INSTRUCTIONS TO FOLLOW. Please copy out the lines in the entries that contain "Component".

RECORDS SUPPLIED.
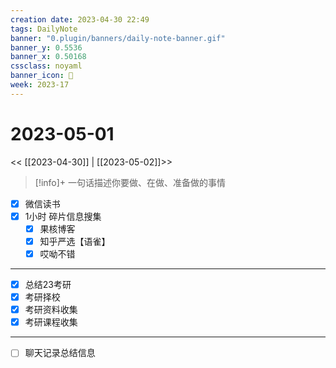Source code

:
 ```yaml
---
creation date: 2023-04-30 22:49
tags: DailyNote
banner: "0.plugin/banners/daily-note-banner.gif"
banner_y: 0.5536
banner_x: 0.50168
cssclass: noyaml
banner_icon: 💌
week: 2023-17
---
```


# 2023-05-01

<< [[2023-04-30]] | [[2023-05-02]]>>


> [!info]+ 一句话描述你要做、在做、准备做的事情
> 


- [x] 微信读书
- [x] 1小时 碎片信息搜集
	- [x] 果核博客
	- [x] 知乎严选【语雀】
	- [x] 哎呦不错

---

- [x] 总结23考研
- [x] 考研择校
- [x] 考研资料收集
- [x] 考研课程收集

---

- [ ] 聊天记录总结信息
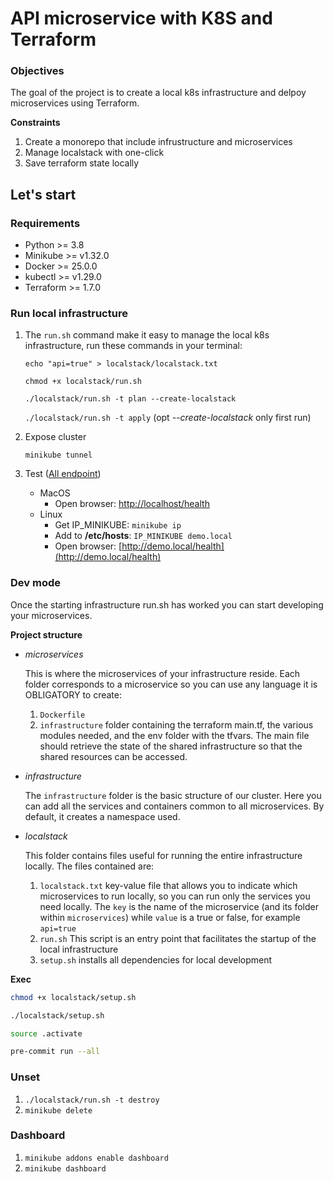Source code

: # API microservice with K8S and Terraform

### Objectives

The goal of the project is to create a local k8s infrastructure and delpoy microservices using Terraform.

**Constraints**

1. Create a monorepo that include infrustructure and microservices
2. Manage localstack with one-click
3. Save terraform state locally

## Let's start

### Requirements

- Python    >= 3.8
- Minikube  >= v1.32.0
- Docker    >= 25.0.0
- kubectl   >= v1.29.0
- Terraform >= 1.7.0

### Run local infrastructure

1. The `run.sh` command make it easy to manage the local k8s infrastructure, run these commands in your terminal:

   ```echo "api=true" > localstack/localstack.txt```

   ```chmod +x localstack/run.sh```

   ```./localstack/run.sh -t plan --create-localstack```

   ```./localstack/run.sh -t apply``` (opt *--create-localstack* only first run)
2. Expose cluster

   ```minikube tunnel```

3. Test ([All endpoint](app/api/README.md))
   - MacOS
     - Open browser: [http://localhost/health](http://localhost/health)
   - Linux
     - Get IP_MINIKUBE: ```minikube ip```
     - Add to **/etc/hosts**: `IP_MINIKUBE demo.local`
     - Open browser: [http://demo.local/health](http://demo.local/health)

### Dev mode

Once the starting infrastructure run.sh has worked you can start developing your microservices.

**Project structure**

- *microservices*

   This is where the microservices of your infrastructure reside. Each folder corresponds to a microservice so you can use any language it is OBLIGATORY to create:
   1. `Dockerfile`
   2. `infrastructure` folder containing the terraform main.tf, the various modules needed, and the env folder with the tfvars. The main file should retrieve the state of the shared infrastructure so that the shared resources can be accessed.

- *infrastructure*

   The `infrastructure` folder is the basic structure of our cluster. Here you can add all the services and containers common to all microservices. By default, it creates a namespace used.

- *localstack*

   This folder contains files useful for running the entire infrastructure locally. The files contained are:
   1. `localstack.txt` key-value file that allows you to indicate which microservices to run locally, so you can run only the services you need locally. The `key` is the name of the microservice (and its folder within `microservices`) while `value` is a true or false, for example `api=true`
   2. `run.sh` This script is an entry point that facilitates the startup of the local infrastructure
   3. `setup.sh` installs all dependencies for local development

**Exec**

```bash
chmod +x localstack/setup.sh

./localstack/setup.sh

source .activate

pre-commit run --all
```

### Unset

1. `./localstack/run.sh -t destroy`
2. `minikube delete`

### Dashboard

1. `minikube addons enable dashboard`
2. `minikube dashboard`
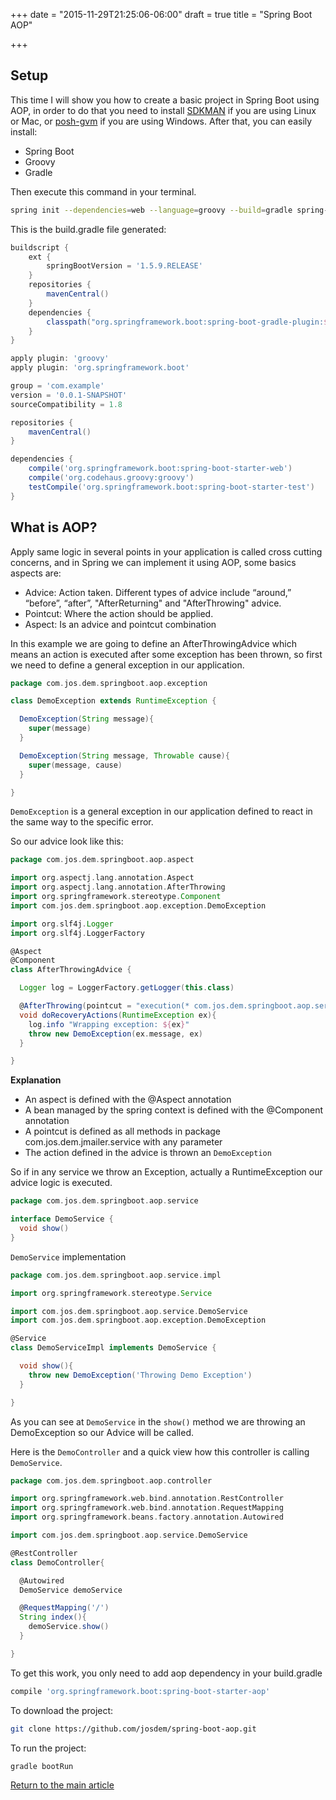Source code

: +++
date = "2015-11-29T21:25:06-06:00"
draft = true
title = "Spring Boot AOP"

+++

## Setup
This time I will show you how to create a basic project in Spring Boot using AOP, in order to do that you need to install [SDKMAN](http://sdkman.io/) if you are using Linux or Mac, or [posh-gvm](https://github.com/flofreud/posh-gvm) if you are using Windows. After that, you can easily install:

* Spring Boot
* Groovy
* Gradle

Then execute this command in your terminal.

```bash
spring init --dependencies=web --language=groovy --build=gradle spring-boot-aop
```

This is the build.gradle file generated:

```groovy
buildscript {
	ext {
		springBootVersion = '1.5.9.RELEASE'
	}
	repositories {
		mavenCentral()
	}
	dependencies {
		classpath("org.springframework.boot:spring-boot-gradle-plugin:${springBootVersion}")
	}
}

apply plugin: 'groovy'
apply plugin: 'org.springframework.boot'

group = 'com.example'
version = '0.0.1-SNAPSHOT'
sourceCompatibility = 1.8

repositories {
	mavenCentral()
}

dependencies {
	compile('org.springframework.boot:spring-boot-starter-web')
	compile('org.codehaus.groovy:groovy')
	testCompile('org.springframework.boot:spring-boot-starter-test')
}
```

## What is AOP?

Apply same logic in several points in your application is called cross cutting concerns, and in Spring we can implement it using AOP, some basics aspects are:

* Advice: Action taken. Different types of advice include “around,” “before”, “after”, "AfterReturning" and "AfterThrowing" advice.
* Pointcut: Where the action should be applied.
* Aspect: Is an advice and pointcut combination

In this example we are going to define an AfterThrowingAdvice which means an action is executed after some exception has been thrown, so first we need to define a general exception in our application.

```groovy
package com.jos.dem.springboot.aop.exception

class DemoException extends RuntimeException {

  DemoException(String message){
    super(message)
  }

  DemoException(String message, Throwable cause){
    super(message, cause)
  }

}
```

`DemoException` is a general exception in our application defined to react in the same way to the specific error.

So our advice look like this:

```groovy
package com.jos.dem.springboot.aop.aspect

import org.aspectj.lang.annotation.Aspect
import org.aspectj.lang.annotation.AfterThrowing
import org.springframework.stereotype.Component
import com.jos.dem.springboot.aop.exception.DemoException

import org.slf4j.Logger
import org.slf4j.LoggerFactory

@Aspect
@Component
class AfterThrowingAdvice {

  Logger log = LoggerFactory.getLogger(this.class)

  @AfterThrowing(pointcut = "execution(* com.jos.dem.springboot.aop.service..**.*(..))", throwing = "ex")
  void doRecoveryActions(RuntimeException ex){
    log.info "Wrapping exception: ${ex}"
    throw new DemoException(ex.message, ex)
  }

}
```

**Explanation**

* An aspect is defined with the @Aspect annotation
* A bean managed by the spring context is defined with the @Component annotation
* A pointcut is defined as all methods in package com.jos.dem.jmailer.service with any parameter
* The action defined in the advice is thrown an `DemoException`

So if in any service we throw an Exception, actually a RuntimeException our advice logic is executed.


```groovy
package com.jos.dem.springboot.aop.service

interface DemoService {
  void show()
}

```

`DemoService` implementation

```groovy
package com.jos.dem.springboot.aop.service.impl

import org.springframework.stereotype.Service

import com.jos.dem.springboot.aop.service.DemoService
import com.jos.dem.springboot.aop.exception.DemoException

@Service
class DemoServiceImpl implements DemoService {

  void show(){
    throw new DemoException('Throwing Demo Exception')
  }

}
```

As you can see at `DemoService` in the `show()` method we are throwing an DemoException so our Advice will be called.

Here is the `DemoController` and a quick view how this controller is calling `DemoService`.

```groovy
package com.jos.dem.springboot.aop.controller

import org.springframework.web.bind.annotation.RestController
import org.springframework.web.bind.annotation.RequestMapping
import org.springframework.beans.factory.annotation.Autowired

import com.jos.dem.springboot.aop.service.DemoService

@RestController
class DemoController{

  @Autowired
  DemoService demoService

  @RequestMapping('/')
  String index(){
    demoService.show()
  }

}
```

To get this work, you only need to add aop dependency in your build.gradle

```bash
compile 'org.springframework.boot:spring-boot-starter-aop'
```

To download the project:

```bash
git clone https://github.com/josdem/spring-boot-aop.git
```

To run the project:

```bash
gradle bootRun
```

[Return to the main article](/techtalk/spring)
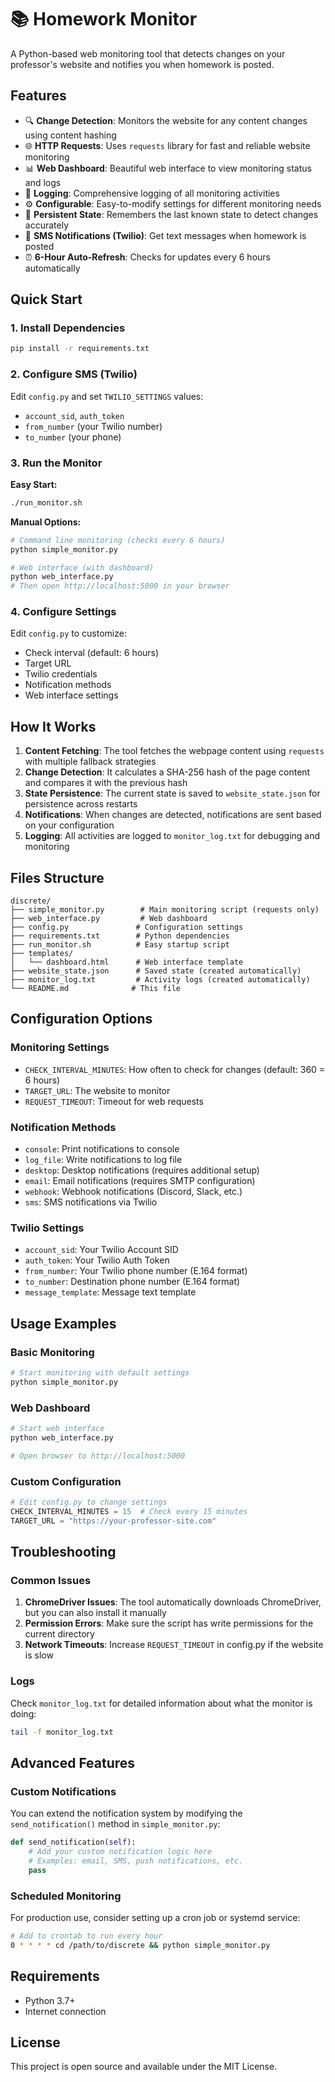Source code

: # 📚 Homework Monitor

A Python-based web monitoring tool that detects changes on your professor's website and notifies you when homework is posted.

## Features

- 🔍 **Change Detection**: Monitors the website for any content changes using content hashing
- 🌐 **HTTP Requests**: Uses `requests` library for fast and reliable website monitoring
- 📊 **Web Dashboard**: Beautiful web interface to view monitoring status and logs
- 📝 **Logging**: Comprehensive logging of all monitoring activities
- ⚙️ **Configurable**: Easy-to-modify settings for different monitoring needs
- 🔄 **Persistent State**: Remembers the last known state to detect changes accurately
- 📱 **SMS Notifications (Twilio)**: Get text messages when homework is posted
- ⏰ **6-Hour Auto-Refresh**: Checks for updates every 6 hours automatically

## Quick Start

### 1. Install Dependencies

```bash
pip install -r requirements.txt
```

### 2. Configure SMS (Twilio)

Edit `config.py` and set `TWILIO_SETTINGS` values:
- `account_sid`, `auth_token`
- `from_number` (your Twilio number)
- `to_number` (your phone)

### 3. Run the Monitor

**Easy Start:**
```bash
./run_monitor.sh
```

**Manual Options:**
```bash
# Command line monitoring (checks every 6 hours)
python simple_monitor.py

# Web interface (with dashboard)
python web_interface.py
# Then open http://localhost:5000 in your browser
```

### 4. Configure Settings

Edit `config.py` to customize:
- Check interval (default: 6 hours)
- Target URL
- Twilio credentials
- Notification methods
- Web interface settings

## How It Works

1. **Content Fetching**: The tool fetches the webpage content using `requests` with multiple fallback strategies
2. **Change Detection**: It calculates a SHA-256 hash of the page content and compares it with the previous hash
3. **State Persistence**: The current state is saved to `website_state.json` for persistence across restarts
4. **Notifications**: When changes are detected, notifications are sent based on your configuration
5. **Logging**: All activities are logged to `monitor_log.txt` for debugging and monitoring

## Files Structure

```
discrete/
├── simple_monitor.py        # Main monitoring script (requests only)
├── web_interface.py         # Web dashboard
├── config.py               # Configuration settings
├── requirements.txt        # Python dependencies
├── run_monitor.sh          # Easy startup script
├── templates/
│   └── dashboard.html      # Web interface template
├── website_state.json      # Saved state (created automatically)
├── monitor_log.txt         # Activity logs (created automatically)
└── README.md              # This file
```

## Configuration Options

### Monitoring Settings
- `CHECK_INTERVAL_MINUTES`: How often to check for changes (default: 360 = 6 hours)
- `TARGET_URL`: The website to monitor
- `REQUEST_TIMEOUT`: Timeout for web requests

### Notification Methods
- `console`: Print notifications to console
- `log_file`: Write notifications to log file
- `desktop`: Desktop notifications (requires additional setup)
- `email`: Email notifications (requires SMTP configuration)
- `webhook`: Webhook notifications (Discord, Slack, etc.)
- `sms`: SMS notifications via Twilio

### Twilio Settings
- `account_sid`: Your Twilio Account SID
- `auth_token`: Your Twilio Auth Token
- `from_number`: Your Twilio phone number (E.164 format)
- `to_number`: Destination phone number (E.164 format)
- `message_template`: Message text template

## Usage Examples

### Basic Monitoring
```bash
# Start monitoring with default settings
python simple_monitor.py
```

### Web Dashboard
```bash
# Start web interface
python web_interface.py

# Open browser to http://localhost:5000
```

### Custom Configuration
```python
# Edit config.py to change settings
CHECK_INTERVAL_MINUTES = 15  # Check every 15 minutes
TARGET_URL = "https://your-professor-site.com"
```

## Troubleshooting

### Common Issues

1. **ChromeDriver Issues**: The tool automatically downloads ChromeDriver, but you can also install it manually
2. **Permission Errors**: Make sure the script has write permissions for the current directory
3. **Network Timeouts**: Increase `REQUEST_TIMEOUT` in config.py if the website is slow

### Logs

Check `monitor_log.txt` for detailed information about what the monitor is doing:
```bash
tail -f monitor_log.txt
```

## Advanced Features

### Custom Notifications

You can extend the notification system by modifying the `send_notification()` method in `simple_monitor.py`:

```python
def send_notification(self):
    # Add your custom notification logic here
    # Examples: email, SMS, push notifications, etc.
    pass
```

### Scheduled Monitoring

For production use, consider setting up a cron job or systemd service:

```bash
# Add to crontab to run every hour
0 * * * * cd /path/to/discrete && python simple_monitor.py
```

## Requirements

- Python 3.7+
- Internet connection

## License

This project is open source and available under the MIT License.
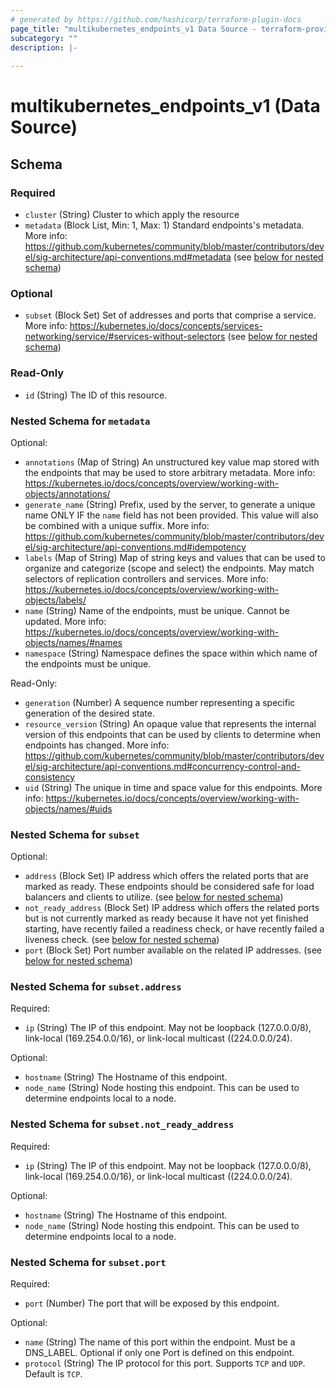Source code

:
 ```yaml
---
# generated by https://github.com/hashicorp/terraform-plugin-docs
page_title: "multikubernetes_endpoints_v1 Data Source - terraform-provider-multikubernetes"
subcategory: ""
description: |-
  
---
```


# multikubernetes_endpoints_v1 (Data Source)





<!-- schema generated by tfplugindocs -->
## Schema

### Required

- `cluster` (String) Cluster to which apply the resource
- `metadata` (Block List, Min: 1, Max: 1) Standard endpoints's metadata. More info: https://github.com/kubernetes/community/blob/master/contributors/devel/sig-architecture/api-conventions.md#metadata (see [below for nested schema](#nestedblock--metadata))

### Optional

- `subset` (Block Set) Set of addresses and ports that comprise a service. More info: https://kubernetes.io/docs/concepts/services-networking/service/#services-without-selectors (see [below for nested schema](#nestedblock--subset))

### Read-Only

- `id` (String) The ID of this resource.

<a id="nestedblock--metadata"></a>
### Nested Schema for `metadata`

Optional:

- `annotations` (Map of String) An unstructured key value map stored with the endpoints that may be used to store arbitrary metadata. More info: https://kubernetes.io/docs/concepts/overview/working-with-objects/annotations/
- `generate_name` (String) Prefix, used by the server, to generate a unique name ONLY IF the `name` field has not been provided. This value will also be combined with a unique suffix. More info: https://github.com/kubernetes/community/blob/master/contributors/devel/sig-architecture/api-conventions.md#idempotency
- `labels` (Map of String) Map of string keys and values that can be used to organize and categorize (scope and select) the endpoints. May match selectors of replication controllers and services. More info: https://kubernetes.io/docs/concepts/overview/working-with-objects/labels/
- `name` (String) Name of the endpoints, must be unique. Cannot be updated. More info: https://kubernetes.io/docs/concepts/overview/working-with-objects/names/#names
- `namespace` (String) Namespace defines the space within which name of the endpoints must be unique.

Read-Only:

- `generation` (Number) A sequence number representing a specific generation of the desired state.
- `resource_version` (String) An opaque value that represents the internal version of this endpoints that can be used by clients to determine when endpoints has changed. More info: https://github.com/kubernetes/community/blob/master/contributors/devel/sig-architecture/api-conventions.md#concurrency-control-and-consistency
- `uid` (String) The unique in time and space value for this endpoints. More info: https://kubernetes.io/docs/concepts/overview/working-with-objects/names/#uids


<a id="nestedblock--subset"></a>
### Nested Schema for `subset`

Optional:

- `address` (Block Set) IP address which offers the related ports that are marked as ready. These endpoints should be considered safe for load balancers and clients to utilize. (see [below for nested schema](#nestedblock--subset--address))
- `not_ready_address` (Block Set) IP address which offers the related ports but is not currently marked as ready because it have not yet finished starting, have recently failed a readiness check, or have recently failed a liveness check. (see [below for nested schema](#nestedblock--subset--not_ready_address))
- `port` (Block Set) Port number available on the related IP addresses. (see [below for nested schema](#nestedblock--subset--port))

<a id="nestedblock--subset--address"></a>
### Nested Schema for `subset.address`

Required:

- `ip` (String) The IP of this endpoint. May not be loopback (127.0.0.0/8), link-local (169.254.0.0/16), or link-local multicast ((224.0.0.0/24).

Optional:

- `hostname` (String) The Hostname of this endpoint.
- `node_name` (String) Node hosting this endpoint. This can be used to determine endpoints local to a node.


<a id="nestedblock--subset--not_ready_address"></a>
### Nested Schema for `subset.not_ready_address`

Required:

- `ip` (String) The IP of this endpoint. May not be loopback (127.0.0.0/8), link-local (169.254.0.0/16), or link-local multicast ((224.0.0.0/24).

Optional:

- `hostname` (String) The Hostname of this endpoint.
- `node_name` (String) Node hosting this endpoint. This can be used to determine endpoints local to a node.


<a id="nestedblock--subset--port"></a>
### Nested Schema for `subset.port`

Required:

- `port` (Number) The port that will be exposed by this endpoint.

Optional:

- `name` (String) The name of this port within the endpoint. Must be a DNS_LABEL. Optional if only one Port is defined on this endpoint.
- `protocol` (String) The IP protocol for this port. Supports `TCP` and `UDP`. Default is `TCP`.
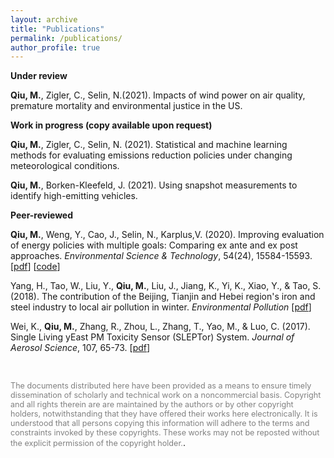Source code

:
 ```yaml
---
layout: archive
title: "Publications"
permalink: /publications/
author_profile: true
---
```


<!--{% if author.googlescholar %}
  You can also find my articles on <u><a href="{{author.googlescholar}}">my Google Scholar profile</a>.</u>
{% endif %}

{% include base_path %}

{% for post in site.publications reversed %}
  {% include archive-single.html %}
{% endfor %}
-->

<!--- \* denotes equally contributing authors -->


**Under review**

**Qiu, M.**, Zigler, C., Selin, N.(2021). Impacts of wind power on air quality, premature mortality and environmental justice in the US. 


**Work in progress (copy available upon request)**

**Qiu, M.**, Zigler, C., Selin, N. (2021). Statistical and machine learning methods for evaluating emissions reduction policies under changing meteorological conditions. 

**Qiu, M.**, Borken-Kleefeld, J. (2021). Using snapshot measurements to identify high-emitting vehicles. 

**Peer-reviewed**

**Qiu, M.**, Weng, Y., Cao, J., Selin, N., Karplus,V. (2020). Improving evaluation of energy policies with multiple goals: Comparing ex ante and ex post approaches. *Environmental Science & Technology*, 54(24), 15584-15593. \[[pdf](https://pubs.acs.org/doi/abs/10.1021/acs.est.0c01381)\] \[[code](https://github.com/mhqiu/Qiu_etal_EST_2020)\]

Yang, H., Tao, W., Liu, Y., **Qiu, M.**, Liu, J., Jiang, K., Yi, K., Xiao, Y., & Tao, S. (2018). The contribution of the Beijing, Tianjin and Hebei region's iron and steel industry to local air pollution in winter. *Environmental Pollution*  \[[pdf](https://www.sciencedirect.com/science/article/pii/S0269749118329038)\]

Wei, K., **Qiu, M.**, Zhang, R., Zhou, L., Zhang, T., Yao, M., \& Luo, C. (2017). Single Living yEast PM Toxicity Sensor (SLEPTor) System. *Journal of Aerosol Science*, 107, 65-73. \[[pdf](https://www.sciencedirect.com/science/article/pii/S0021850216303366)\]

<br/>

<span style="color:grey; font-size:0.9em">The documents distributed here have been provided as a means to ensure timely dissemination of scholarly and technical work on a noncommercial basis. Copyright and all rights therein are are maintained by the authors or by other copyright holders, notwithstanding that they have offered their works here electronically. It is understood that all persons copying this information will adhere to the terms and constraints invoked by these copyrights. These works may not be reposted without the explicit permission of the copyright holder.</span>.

THE ANSWER.
import org.springframework.stereotype.Component
@Component
* A bean managed by the spring context is defined with the @Component annotation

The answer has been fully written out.